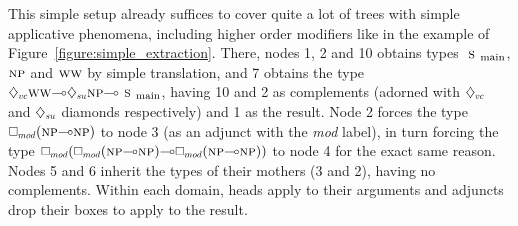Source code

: This simple setup already suffices to cover quite a lot of trees with simple applicative phenomena, including higher order modifiers like in the example of Figure~\ref{figure:simple_extraction}.
There, nodes 1, 2 and 10 obtains types $\smain[s]$, $\np[s]$ and $\ww[s]$ by simple translation, and 7 obtains the type $\ddia{vc}\ww[s]\li\ddia{su}\np[s]\li\smain[s]$, having 10 and 2 as complements (adorned with $\ddia{vc}$ and $\ddia{su}$ diamonds respectively) and 1 as the result.
Node 2 forces the type $\dbox{mod}(\np[s]\li\np[s])$ to node 3 (as an adjunct with the \textit{mod} label), in turn forcing the type $\dbox{mod}(\dbox{mod}(\np[s]\li\np[s])\li\dbox{mod}(\np[s]\li\np[s]))$ to node 4 for the exact same reason. 
Nodes 5 and 6 inherit the types of their mothers (3 and 2), having no complements.
Within each domain, heads apply to their arguments and adjuncts drop their boxes to apply to the result.

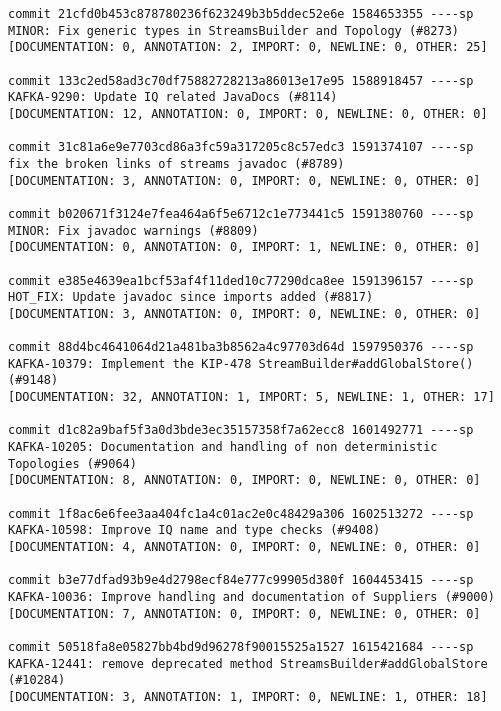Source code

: \begin{lstlisting}
commit 21cfd0b453c878780236f623249b3b5ddec52e6e 1584653355 ----sp
MINOR: Fix generic types in StreamsBuilder and Topology (#8273)                                     
[DOCUMENTATION: 0, ANNOTATION: 2, IMPORT: 0, NEWLINE: 0, OTHER: 25]

commit 133c2ed58ad3c70df75882728213a86013e17e95 1588918457 ----sp
KAFKA-9290: Update IQ related JavaDocs (#8114)                                                      
[DOCUMENTATION: 12, ANNOTATION: 0, IMPORT: 0, NEWLINE: 0, OTHER: 0]

commit 31c81a6e9e7703cd86a3fc59a317205c8c57edc3 1591374107 ----sp
fix the broken links of streams javadoc (#8789)                                                     
[DOCUMENTATION: 3, ANNOTATION: 0, IMPORT: 0, NEWLINE: 0, OTHER: 0]

commit b020671f3124e7fea464a6f5e6712c1e773441c5 1591380760 ----sp
MINOR: Fix javadoc warnings (#8809)                                                                 
[DOCUMENTATION: 0, ANNOTATION: 0, IMPORT: 1, NEWLINE: 0, OTHER: 0]

commit e385e4639ea1bcf53af4f11ded10c77290dca8ee 1591396157 ----sp
HOT_FIX: Update javadoc since imports added (#8817)                                                 
[DOCUMENTATION: 3, ANNOTATION: 0, IMPORT: 0, NEWLINE: 0, OTHER: 0]

commit 88d4bc4641064d21a481ba3b8562a4c97703d64d 1597950376 ----sp
KAFKA-10379: Implement the KIP-478 StreamBuilder#addGlobalStore() (#9148)                           
[DOCUMENTATION: 32, ANNOTATION: 1, IMPORT: 5, NEWLINE: 1, OTHER: 17]

commit d1c82a9baf5f3a0d3bde3ec35157358f7a62ecc8 1601492771 ----sp
KAFKA-10205: Documentation and handling of non deterministic Topologies (#9064)                     
[DOCUMENTATION: 8, ANNOTATION: 0, IMPORT: 0, NEWLINE: 0, OTHER: 0]

commit 1f8ac6e6fee3aa404fc1a4c01ac2e0c48429a306 1602513272 ----sp
KAFKA-10598: Improve IQ name and type checks (#9408)                                                
[DOCUMENTATION: 4, ANNOTATION: 0, IMPORT: 0, NEWLINE: 0, OTHER: 0]

commit b3e77dfad93b9e4d2798ecf84e777c99905d380f 1604453415 ----sp
KAFKA-10036: Improve handling and documentation of Suppliers (#9000)                                
[DOCUMENTATION: 7, ANNOTATION: 0, IMPORT: 0, NEWLINE: 0, OTHER: 0]

commit 50518fa8e05827bb4bd9d96278f90015525a1527 1615421684 ----sp
KAFKA-12441: remove deprecated method StreamsBuilder#addGlobalStore (#10284)                        
[DOCUMENTATION: 3, ANNOTATION: 1, IMPORT: 0, NEWLINE: 1, OTHER: 18]


\end{lstlisting}
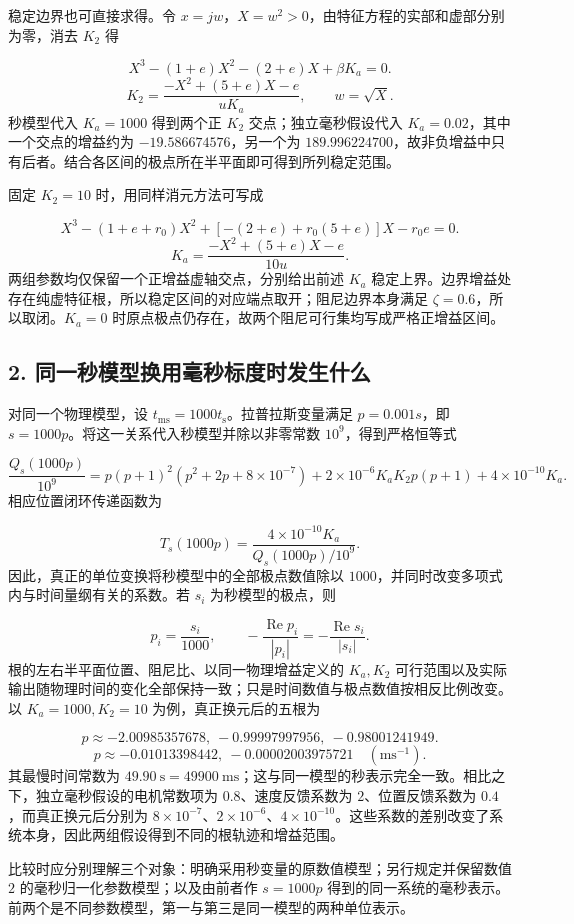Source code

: \documentclass[UTF8,a4paper,11pt]{ctexart}
\begin{document}
稳定边界也可直接求得。令 $x=jw$，$X=w^2>0$，由特征方程的实部和虚部分别为零，消去 $K_2$ 得

\[X^3-(1+e)X^2-(2+e)X+\beta K_a=0.\]
\[K_2=\frac{-X^2+(5+e)X-e}{uK_a},\qquad w=\sqrt X.\]
秒模型代入 $K_a=1000$ 得到两个正 $K_2$ 交点；独立毫秒假设代入 $K_a=0.02$，其中一个交点的增益约为 $-19.586674576$，另一个为 $189.996224700$，故非负增益中只有后者。结合各区间的极点所在半平面即可得到所列稳定范围。

固定 $K_2=10$ 时，用同样消元方法可写成

\[X^3-(1+e+r_0)X^2+[-(2+e)+r_0(5+e)]X-r_0e=0.\]
\[K_a=\frac{-X^2+(5+e)X-e}{10u}.\]
两组参数均仅保留一个正增益虚轴交点，分别给出前述 $K_a$ 稳定上界。边界增益处存在纯虚特征根，所以稳定区间的对应端点取开；阻尼边界本身满足 $\zeta=0.6$，所以取闭。$K_a=0$ 时原点极点仍存在，故两个阻尼可行集均写成严格正增益区间。

\subsection*{2. 同一秒模型换用毫秒标度时发生什么}
对同一个物理模型，设 $t_{\mathrm{ms}}=1000t_{\mathrm{s}}$。拉普拉斯变量满足 $p=0.001s$，即 $s=1000p$。将这一关系代入秒模型并除以非零常数 $10^9$，得到严格恒等式

\[\frac{Q_s(1000p)}{10^9}=p(p+1)^2(p^2+2p+8\times10^{-7})+2\times10^{-6}K_aK_2p(p+1)+4\times10^{-10}K_a.\]
相应位置闭环传递函数为

\[T_s(1000p)=\frac{4\times10^{-10}K_a}{Q_s(1000p)/10^9}.\]
因此，真正的单位变换将秒模型中的全部极点数值除以 $1000$，并同时改变多项式内与时间量纲有关的系数。若 $s_i$ 为秒模型的极点，则

\[p_i=\frac{s_i}{1000},\qquad -\frac{\operatorname{Re}p_i}{|p_i|}=-\frac{\operatorname{Re}s_i}{|s_i|}.\]
根的左右半平面位置、阻尼比、以同一物理增益定义的 $K_a,K_2$ 可行范围以及实际输出随物理时间的变化全部保持一致；只是时间数值与极点数值按相反比例改变。以 $K_a=1000,K_2=10$ 为例，真正换元后的五根为

\[p\approx-2.00985357678,\ -0.99997997956,\ -0.98001241949.\]
\[p\approx-0.01013398442,\ -0.00002003975721\quad(\mathrm{ms}^{-1}).\]
其最慢时间常数为 $49.90\ \mathrm{s}=49900\ \mathrm{ms}$；这与同一模型的秒表示完全一致。相比之下，独立毫秒假设的电机常数项为 $0.8$、速度反馈系数为 $2$、位置反馈系数为 $0.4$，而真正换元后分别为 $8\times10^{-7}$、$2\times10^{-6}$、$4\times10^{-10}$。这些系数的差别改变了系统本身，因此两组假设得到不同的根轨迹和增益范围。

比较时应分别理解三个对象：明确采用秒变量的原数值模型；另行规定并保留数值 $2$ 的毫秒归一化参数模型；以及由前者作 $s=1000p$ 得到的同一系统的毫秒表示。前两个是不同参数模型，第一与第三是同一模型的两种单位表示。
\end{document}

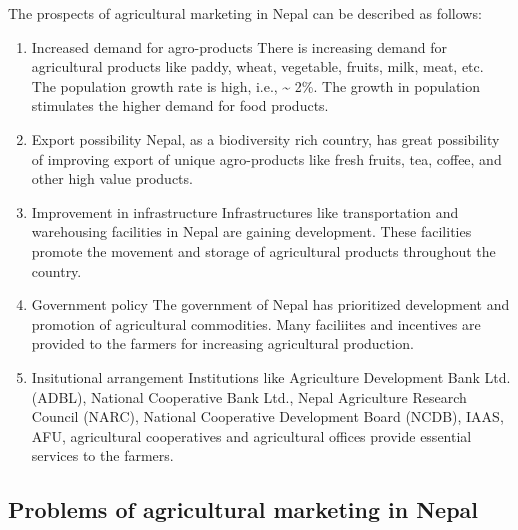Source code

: \documentclass[11pt,]{book}
\theoremstyle{definition}
\theoremstyle{definition}
\theoremstyle{definition}
\theoremstyle{remark}
\begin{document}
The prospects of agricultural marketing in Nepal can be described as
follows:

\begin{enumerate}
\def\labelenumi{\arabic{enumi}.}
\item
  Increased demand for agro-products \newline There is increasing demand
  for agricultural products like paddy, wheat, vegetable, fruits, milk,
  meat, etc. The population growth rate is high, i.e., \textasciitilde{}
  2\%. The growth in population stimulates the higher demand for food
  products.
\item
  Export possibility \newline Nepal, as a biodiversity rich country, has
  great possibility of improving export of unique agro-products like
  fresh fruits, tea, coffee, and other high value products.
\item
  Improvement in infrastructure \newline Infrastructures like
  transportation and warehousing facilities in Nepal are gaining
  development. These facilities promote the movement and storage of
  agricultural products throughout the country.
\item
  Government policy \newline The government of Nepal has prioritized
  development and promotion of agricultural commodities. Many faciliites
  and incentives are provided to the farmers for increasing agricultural
  production.
\item
  Insitutional arrangement \newline Institutions like Agriculture
  Development Bank Ltd. (ADBL), National Cooperative Bank Ltd., Nepal
  Agriculture Research Council (NARC), National Cooperative Development
  Board (NCDB), IAAS, AFU, agricultural cooperatives and agricultural
  offices provide essential services to the farmers.
\end{enumerate}

\subsection{Problems of agricultural marketing in
Nepal}\label{problems-of-agricultural-marketing-in-nepal}
\end{document}
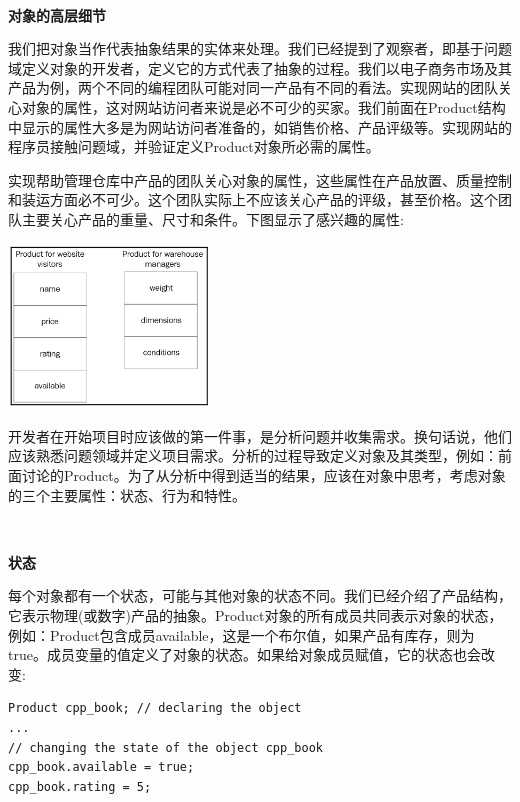 \noindent\textbf{}\ \par
\textbf{对象的高层细节} \ \par
我们把对象当作代表抽象结果的实体来处理。我们已经提到了观察者，即基于问题域定义对象的开发者，定义它的方式代表了抽象的过程。我们以电子商务市场及其产品为例，两个不同的编程团队可能对同一产品有不同的看法。实现网站的团队关心对象的属性，这对网站访问者来说是必不可少的买家。我们前面在Product结构中显示的属性大多是为网站访问者准备的，如销售价格、产品评级等。实现网站的程序员接触问题域，并验证定义Product对象所必需的属性。 \par
实现帮助管理仓库中产品的团队关心对象的属性，这些属性在产品放置、质量控制和装运方面必不可少。这个团队实际上不应该关心产品的评级，甚至价格。这个团队主要关心产品的重量、尺寸和条件。下图显示了感兴趣的属性:\par

\begin{center}
	\includegraphics[width=0.4\textwidth]{content/Section-1/Chapter-3/3}
\end{center}

开发者在开始项目时应该做的第一件事，是分析问题并收集需求。换句话说，他们应该熟悉问题领域并定义项目需求。分析的过程导致定义对象及其类型，例如：前面讨论的Product。为了从分析中得到适当的结果，应该在对象中思考，考虑对象的三个主要属性：状态、行为和特性。\par

\noindent\textbf{}\ \par
\textbf{状态} \ \par
每个对象都有一个状态，可能与其他对象的状态不同。我们已经介绍了产品结构，它表示物理(或数字)产品的抽象。Product对象的所有成员共同表示对象的状态，例如：Product包含成员available，这是一个布尔值，如果产品有库存，则为true。成员变量的值定义了对象的状态。如果给对象成员赋值，它的状态也会改变: \par

\begin{lstlisting}[caption={}]
Product cpp_book; // declaring the object
...
// changing the state of the object cpp_book
cpp_book.available = true;
cpp_book.rating = 5;
\end{lstlisting}


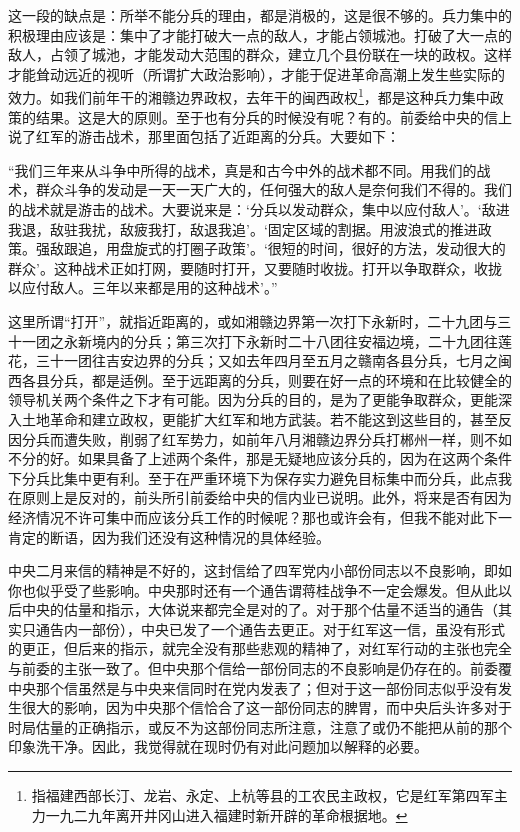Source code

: \documentclass[UTF8, 12pt, a4paper]{ctexrep}
\begin{document}
这一段的缺点是：所举不能分兵的理由，都是消极的，这是很不够的。兵力集中的积极理由应该是：集中了才能打破大一点的敌人，才能占领城池。打破了大一点的敌人，占领了城池，才能发动大范围的群众，建立几个县份联在一块的政权。这样才能耸动远近的视听（所谓扩大政治影响），才能于促进革命高潮上发生些实际的效力。如我们前年干的湘赣边界政权，去年干的闽西政权\footnote{指福建西部长汀、龙岩、永定、上杭等县的工农民主政权，它是红军第四军主力一九二九年离开井冈山进入福建时新开辟的革命根据地。}，都是这种兵力集中政策的结果。这是大的原则。至于也有分兵的时候没有呢？有的。前委给中央的信上说了红军的游击战术，那里面包括了近距离的分兵。大要如下：

“我们三年来从斗争中所得的战术，真是和古今中外的战术都不同。用我们的战术，群众斗争的发动是一天一天广大的，任何强大的敌人是奈何我们不得的。我们的战术就是游击的战术。大要说来是：‘分兵以发动群众，集中以应付敌人’。‘敌进我退，敌驻我扰，敌疲我打，敌退我追’。‘固定区域的割据。用波浪式的推进政策。强敌跟追，用盘旋式的打圈子政策’。‘很短的时间，很好的方法，发动很大的群众’。这种战术正如打网，要随时打开，又要随时收拢。打开以争取群众，收拢以应付敌人。三年以来都是用的这种战术’。”

这里所谓“打开”，就指近距离的，或如湘赣边界第一次打下永新时，二十九团与三十一团之永新境内的分兵；第三次打下永新时二十八团往安福边境，二十九团往莲花，三十一团往吉安边界的分兵；又如去年四月至五月之赣南各县分兵，七月之闽西各县分兵，都是适例。至于远距离的分兵，则要在好一点的环境和在比较健全的领导机关两个条件之下才有可能。因为分兵的目的，是为了更能争取群众，更能深入土地革命和建立政权，更能扩大红军和地方武装。若不能这到这些目的，甚至反因分兵而遭失败，削弱了红军势力，如前年八月湘赣边界分兵打郴州一样，则不如不分的好。如果具备了上述两个条件，那是无疑地应该分兵的，因为在这两个条件下分兵比集中更有利。至于在严重环境下为保存实力避免目标集中而分兵，此点我在原则上是反对的，前头所引前委给中央的信内业已说明。此外，将来是否有因为经济情况不许可集中而应该分兵工作的时候呢？那也或许会有，但我不能对此下一肯定的断语，因为我们还没有这种情况的具体经验。

中央二月来信的精神是不好的，这封信给了四军党内小部份同志以不良影响，即如你也似乎受了些影响。中央那时还有一个通告谓蒋桂战争不一定会爆发。但从此以后中央的估量和指示，大体说来都完全是对的了。对于那个估量不适当的通告（其实只通告内一部份），中央已发了一个通告去更正。对于红军这一信，虽没有形式的更正，但后来的指示，就完全没有那些悲观的精神了，对红军行动的主张也完全与前委的主张一致了。但中央那个信给一部份同志的不良影响是仍存在的。前委覆中央那个信虽然是与中央来信同时在党内发表了；但对于这一部份同志似乎没有发生很大的影响，因为中央那个信恰合了这一部份同志的脾胃，而中央后头许多对于时局估量的正确指示，或反不为这部份同志所注意，注意了或仍不能把从前的那个印象洗干净。因此，我觉得就在现时仍有对此问题加以解释的必要。
\end{document}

──────

WORK TO COMPLETE ->
Wherever the word "StreamsBuilder" turns up in a line of the entries above, copy that line.

RESULT OF THIS EXERCISE ->
MINOR: Fix generic types in StreamsBuilder and Topology (#8273)                                     
KAFKA-12441: remove deprecated method StreamsBuilder#addGlobalStore (#10284)                        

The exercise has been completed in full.